Whatever it is you are working on, it is almost certainly made up of many, sometimes very many, pieces. Each of the pieces interacts with other pieces to achieve some valuable result. This means that there is a need to organise all the pieces so that you and your colleagues can work on relevant slices of the larger problem, and at the same time keep track of how the smaller pieces work together within each slice. The Business Event is the best tool we have been able to find to help you do this.
James Robertson & Suzanne Robertson, Atlantic Systems Guild
James will be presenting the course, ‘Mastering the Requirements Process: Getting Requirements Right‘ 21-23 April 2021 via Live Streaming and Business Analysis Agility 13-14 May 2021 via Live Streaming
What is a Business Event?
A business event is something that happens, and when it happens it causes a pre-planned response by the business, or as we shall call it here, “the work”. One category of business events are the things that happen inside an adjacent system. The work is made aware that the business event has happened because each happening produces a flow of data to the work. A business event is a significant happening – it is not just a mouse click. It is often a request for a service that your business provides, and the outcome is the provision of the service or product.

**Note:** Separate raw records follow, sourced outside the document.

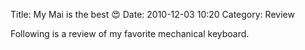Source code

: Title: My Mai is the best 😍
Date: 2010-12-03 10:20
Category: Review

Following is a review of my favorite mechanical keyboard.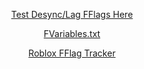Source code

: <p align="center"><a href="https://www.roblox.com/games/11746390170/Desync-Playground">Test Desync/Lag FFlags Here</a></p>
<p align="center"><a href="https://raw.githubusercontent.com/MaximumADHD/Roblox-Client-Tracker/roblox/FVariables.txt">FVariables.txt</a></p>
<p align="center"><a href="https://github.com/MaximumADHD/Roblox-FFlag-Tracker">Roblox FFlag Tracker</a></p>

For example, Figure 1 illustrates the business event Customer decides to pay a bill. The adjacent system, in this case the Customer, is where the event happens. The data flow (caused by the event) is the Customer Payment. This flow is usually called the “triggering data flow” because it triggers a response by the work. In this case, the response would be to accept the payment, record it, and send a confirmation receipt. All this would be done according to the work’s business rules. Note that these rules might be carried out by people, technology or a combination of the two.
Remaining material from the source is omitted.